───── Information

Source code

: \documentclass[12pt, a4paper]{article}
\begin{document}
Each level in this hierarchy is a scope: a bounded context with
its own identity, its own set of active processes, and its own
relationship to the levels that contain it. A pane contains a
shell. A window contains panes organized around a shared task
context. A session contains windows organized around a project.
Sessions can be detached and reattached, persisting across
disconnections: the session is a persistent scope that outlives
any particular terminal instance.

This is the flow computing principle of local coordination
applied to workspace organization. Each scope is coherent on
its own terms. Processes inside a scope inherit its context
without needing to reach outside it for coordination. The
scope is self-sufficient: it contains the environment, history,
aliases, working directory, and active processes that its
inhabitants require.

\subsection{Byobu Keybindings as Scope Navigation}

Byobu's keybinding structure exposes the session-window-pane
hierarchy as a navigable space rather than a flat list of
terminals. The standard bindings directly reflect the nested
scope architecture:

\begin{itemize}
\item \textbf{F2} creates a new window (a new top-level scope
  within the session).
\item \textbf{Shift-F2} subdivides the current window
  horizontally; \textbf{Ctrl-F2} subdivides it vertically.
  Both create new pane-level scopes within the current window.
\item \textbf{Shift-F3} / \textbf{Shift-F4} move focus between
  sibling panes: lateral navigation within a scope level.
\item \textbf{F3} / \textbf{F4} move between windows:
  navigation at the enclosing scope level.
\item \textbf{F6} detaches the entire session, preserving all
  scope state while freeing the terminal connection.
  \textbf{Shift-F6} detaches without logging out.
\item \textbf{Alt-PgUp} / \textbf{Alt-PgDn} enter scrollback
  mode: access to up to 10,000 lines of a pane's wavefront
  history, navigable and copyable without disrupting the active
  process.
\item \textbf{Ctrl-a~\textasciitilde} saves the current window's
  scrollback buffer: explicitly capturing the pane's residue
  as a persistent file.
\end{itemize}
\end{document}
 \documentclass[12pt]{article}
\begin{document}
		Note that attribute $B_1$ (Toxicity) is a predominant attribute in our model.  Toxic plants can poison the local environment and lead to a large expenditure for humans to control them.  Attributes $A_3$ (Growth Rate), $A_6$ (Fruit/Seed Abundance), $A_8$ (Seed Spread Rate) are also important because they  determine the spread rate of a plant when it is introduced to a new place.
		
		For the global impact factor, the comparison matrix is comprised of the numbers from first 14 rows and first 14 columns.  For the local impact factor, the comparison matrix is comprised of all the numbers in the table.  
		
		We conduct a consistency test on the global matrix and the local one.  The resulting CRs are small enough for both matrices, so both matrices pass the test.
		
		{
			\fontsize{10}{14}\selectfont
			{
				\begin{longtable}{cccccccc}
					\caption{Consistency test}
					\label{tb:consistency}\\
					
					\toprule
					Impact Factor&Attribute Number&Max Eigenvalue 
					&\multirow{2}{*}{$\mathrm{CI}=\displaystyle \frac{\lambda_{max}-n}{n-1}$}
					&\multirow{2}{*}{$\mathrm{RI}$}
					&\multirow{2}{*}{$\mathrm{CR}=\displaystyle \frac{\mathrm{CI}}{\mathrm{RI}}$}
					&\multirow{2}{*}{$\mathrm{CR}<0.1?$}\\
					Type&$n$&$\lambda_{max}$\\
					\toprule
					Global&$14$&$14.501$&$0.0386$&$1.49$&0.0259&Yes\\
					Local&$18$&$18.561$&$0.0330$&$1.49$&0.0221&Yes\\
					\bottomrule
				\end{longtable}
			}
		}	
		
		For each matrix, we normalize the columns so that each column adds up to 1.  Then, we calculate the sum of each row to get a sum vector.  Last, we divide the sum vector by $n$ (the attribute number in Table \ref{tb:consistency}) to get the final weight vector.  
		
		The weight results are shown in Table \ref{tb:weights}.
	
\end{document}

──────────

▸ **Work to complete**
Write down again the exact lines running from the beginning of the data to the line containing "shell. A window", with both ends included.

▸ **Result for this task**
Source code

: \documentclass[12pt, a4paper]{article}
\begin{document}
Each level in this hierarchy is a scope: a bounded context with
its own identity, its own set of active processes, and its own
relationship to the levels that contain it. A pane contains a
shell. A window contains panes organized around a shared task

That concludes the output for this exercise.